O projecto “I Love Kuduro”, idealizado pelo artista Coréon Dú, foi um marco nesse processo de legitimação. O festival reuniu artistas nacionais e internacionais, criando uma plataforma de valorização da cultura urbana angolana e projectando o kuduro para palcos internacionais. Mais do que um evento musical, foi um projecto de política cultural de reconhecimento e promoção, com impacto direto na autoestima cultural da juventude angolana.
5. Censura e Controvérsias: O Caso do Kudurista Tsunami
Apesar dos avanços, as tensões entre liberdade artística e regulação estatal continuam. O recente caso do kudurista Tsunami, proibido de actuar por decisão conjunta do Ministério da Cultura e da OMA até “segunda ordem”, reacendeu o debate sobre os limites da censura e da política cultural em Angola. A justificação invocada recaiu sobre conteúdos considerados “imorais e desrespeitosos”, mas a medida foi interpretada por muitos como um retrocesso na valorização da música urbana.
Segundo Stuart Hall (1997), “a cultura popular é um campo de disputa onde se confrontam significados, valores e ideologias”. Nesse sentido, a censura ao Tsunami revela o embate entre uma visão conservadora da política cultural e a realidade de uma juventude que encontra no kuduro um espaço de expressão, resistência e afirmação social. A interdição, em vez de resolver o problema, amplia a distância entre criadores e instituições públicas, reforçando a perceção de que ainda há uma política cultural seletiva e excludente.
6. Desafios e Perspectivas para Angola
A experiência internacional demonstra que a repressão e a criminalização apenas atrasam o inevitável reconhecimento da música urbana como património cultural. O exemplo do hip-hop nos EUA, do afrobeat na Nigéria e do funk no Brasil evidencia que o caminho mais eficaz é a integração através de políticas públicas consistentes. Para Angola, isso implica:
1. Revisão da política cultural nacional, incorporando explicitamente a música urbana como património cultural contemporâneo.
2. Criação de espaços institucionais de diálogo entre artistas, Estado e sociedade civil, reduzindo o fosso entre a produção cultural e as normas políticas.

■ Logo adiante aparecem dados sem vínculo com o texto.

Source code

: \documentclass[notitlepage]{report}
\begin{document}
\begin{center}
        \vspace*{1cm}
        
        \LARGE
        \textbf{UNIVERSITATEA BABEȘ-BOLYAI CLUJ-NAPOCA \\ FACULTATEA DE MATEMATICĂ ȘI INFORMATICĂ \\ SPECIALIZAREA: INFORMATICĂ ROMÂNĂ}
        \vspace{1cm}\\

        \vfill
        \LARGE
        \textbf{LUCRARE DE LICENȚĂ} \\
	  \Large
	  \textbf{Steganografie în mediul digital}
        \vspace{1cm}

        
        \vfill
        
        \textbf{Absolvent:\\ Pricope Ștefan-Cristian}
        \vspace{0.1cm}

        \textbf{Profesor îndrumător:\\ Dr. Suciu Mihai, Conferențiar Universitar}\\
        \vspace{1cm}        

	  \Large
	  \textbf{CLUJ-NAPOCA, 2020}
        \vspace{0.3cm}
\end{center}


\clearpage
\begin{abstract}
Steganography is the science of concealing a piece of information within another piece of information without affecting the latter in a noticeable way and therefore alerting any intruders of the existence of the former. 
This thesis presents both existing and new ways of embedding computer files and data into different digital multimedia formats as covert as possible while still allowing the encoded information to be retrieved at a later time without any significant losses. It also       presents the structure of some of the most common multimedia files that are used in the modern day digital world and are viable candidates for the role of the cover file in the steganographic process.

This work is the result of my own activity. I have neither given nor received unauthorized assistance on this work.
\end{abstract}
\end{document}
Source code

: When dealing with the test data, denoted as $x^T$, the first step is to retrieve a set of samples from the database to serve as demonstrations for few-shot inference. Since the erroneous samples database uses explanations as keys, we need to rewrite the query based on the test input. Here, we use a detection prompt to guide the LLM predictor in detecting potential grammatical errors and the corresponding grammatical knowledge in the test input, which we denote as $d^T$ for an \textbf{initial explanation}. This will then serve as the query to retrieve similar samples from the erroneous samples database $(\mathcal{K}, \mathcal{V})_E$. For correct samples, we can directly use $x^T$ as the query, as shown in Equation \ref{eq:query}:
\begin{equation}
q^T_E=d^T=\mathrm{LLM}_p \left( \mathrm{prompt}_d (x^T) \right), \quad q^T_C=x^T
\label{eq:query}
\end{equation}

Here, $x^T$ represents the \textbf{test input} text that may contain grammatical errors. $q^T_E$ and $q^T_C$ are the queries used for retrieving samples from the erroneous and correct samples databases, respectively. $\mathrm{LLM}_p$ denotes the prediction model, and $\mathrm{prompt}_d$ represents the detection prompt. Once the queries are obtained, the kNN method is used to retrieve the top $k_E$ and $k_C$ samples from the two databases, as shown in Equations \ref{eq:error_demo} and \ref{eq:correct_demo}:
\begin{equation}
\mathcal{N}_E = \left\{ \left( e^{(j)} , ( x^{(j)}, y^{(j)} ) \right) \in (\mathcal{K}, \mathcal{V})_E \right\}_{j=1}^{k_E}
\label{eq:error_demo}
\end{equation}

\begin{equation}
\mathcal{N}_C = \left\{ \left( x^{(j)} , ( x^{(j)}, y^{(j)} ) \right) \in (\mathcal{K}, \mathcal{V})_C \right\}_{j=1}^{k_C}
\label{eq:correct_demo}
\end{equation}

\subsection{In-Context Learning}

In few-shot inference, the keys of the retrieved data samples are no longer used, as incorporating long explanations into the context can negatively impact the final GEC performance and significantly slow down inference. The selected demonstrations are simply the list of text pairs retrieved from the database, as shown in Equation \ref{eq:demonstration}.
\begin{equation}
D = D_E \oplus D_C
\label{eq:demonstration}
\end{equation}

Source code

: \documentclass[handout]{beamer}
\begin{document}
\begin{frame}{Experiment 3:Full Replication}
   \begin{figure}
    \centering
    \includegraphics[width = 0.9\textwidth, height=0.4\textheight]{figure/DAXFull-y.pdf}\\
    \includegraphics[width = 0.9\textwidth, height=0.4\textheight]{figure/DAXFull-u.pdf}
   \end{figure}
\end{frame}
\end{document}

3. Investimento em festivais, formações e plataformas digitais, valorizando o kuduro como produto cultural e económico de exportação.
4. Promoção da liberdade artística com responsabilidade social, combatendo excessos sem cair em censura selectiva.
Finalmente, é importante referir que as músicas urbanas, ao longo da história recente, revelaram-se mais do que simples entretenimento: são veículos de identidade, resistência e inovação. O caso de Angola, com o kuduro, inscreve-se nessa dinâmica global. A censura a artistas como Tsunami mostra que o país ainda enfrenta dilemas na definição de uma política cultural inclusiva, mas também abre espaço para refletir sobre caminhos possíveis. A experiência do projecto I Love Kuduro prova que, quando há investimento e reconhecimento, o kuduro pode elevar Angola ao cenário internacional. O desafio que se coloca é simples e profundo: transformar a música urbana de “problema” em “património”, de “ameaça” em “recurso estratégico”.